• [Data for review]:
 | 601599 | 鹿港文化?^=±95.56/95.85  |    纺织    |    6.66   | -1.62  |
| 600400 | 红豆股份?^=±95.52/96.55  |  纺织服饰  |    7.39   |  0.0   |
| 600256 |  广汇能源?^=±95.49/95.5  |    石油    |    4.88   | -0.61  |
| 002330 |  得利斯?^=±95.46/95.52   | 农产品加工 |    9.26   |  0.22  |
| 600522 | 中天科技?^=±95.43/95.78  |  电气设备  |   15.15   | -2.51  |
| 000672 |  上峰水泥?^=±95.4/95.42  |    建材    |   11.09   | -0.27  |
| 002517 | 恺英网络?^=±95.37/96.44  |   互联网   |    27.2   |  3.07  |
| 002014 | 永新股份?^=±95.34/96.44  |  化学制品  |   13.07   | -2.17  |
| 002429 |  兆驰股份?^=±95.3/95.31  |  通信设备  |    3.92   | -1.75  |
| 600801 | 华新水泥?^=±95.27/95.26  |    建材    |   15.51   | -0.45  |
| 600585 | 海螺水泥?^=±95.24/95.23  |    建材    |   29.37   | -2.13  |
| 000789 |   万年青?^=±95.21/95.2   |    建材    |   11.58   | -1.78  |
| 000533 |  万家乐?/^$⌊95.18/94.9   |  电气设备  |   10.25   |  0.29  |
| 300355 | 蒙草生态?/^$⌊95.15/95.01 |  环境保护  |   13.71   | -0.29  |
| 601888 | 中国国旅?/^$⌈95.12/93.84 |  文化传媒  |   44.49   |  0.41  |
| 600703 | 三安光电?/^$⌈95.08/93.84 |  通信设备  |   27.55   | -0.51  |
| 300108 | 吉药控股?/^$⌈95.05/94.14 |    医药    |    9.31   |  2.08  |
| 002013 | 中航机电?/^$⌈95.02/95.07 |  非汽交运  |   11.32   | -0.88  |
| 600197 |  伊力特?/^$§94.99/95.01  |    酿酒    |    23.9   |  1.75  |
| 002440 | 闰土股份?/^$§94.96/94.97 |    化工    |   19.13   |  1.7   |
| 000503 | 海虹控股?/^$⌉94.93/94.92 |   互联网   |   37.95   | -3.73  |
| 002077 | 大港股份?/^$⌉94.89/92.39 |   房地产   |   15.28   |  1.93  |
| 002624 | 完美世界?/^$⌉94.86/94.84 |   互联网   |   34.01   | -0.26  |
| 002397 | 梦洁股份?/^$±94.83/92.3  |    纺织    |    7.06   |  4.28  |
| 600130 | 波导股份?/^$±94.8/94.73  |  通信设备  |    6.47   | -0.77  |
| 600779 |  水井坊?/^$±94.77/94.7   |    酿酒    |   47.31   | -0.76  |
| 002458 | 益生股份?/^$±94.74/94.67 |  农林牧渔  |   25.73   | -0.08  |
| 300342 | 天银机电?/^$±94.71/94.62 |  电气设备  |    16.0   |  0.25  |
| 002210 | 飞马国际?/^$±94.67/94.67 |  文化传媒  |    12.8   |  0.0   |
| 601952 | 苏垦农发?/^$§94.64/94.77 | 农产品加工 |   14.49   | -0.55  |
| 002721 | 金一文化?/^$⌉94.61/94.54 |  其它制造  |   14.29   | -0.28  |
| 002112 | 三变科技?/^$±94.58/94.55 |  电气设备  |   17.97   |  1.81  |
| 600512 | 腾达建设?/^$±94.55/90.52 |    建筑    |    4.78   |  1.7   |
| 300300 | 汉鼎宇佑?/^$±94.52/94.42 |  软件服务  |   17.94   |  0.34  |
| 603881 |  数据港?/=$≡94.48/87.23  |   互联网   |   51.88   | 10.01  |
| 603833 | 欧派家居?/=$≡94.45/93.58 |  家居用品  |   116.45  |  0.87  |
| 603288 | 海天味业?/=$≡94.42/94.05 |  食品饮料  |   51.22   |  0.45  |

• [Exercise aim]: Using the data above, work out how many lines include the word "文化传媒" and give only that number.

• [Final answer]: 2